I find a bowl of fruit on a stand by the door, which brims with lanzones, guyabano, atis, apples, mangoes and oranges. I toy with the idea of gobbling up as much of them as my capacity would allow, taking comfort in what Mark tells us Jesus had said to his disciples, “Don’t you understand that whatever goes into a person from outside cannot defile him? For it does not enter his heart but his stomach, and then goes out into the sewer.” And Jesus added, “What comes out of a person defiles him. For from within, out of the human heart, come evil ideas, sexual immorality, theft, murder, adultery, greed, evil, deceit, debauchery, envy, slander, pride, and folly. All these evils come from within and defile a person.”
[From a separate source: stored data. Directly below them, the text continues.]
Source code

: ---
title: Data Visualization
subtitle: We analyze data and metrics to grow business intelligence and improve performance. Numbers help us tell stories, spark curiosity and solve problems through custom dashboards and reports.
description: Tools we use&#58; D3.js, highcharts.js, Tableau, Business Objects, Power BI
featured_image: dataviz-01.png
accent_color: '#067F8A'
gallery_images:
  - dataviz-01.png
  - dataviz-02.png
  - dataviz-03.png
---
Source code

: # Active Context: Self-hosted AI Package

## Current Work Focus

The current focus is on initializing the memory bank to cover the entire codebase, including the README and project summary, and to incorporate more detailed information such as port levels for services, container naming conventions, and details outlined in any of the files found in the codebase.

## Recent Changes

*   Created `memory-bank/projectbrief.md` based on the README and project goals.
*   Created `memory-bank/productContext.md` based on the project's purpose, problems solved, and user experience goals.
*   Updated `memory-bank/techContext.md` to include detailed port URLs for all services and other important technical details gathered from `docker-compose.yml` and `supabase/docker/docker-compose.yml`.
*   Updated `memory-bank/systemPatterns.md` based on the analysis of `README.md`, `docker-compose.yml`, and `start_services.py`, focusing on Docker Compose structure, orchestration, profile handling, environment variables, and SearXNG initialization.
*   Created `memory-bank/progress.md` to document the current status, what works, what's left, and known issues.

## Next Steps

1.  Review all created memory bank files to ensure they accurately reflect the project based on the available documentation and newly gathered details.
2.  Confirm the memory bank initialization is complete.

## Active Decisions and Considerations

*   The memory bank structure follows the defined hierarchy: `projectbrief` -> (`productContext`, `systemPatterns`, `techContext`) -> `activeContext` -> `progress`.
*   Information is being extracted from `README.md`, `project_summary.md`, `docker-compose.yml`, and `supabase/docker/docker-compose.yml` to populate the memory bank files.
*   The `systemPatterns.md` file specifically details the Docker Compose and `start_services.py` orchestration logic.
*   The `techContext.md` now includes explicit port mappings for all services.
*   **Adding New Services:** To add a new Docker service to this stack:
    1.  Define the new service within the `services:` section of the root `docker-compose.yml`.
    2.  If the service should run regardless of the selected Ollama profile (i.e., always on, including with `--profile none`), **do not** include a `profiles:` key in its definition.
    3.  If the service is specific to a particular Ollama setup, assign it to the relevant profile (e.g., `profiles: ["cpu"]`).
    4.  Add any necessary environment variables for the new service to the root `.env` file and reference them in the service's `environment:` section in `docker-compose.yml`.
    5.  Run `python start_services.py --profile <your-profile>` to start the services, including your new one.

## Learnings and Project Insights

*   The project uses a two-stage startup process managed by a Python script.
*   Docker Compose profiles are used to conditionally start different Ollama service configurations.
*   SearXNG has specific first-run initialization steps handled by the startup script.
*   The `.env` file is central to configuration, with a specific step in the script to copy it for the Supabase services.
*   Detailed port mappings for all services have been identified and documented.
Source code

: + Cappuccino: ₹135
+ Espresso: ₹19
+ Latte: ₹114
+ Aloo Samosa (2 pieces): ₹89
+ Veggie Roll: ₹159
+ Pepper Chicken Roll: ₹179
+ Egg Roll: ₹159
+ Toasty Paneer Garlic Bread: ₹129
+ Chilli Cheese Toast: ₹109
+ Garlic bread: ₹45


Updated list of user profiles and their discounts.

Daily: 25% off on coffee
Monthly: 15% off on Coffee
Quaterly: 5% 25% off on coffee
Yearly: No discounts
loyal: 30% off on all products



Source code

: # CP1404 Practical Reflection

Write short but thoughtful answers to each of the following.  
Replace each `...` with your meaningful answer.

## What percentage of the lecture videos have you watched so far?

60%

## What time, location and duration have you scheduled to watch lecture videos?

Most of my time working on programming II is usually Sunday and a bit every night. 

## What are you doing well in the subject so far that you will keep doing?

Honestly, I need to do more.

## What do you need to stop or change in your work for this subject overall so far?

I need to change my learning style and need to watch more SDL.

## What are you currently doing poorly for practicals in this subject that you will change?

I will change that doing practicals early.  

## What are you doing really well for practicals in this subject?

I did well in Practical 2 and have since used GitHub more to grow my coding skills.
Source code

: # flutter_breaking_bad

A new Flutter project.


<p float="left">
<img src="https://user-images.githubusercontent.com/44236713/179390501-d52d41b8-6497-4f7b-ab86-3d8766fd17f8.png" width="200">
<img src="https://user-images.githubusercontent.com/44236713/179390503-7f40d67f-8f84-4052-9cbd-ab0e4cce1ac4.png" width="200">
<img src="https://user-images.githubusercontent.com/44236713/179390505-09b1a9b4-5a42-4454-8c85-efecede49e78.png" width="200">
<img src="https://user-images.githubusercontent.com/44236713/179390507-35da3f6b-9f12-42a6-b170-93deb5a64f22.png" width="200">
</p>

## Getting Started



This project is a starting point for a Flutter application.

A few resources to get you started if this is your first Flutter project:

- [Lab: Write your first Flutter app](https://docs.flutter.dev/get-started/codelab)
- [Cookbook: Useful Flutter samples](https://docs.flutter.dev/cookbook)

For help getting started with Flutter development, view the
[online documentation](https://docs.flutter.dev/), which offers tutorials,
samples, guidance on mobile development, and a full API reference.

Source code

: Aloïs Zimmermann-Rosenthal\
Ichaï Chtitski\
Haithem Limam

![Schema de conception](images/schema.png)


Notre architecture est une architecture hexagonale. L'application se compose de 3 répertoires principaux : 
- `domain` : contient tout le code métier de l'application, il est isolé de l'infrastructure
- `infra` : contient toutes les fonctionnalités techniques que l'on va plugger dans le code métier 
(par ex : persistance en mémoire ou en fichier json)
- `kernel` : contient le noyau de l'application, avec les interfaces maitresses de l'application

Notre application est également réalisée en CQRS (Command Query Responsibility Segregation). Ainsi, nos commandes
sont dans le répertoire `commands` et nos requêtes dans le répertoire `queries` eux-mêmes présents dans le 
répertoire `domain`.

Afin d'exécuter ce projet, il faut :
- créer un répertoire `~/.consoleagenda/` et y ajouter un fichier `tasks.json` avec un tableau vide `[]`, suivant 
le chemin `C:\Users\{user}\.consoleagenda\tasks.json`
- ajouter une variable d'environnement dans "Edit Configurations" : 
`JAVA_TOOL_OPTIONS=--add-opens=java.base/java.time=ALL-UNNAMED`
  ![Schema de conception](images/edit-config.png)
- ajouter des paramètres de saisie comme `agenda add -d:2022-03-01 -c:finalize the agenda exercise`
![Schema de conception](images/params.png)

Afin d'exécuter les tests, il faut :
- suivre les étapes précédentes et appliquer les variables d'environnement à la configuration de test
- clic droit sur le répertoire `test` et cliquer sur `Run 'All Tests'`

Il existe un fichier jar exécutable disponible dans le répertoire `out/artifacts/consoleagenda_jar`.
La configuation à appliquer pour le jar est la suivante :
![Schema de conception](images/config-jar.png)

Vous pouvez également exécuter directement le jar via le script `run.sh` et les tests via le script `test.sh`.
To this I find a parallel in William Blake’s poem, “A Poison Tree.” Here Blake talks about the poison that the sneaky heart concocts in secret.

I was angry with my friend:
I told my wrath, my wrath did end.
I was angry with my foe:
I told it not, my wrath did grow.
The wrath a person harbors in his heart gets a metaphor in the apple tree, which he nurtures with the fear and anguish brought about by the burden of hatred on his soul.
And I watered it in fears,
Night and morning with my tears;
And I sunned it with smiles,
And with soft deceitful wiles.
The word “deceitful” gives us a key to this stanza. Despite his tortured spirit, the man continues to appear and behave with civility to the object of his hatred, who does not suspect malice behind the graciousness.
And it grew both day and night,
Till it bore an apple bright;
And my foe beheld it shine,
And he knew that it was mine.
In the end, because treachery lurks behind the apparent good nature displayed by the secretly angry man, the object of his anger in effect finds himself stabbed in the back.
And into my garden stole,
When the night had veiled the pole:
In the morning glad I see
My foe outstretched beneath the tree.

The faithless heart offers a bowl of fruit different from that on the table. This fruit comes out of the heart, rather than enters the mouth, of a person, and defiles him or her. Of this, Jesus gave us a generic, non-exhaustive list: evil ideas, sexual immorality, theft, murder, adultery, greed, evil, deceit, debauchery, envy, slander, pride, folly.

At times I watch the school children during recess rushing out of the gate towards the boiled bananas and the other snacks. I know that the years would bring them knowledge of food other than that laid out by the vendors, fruit that they themselves would produce instead of eat. Time would give them the choice of yield – whether wholesome or poisonous.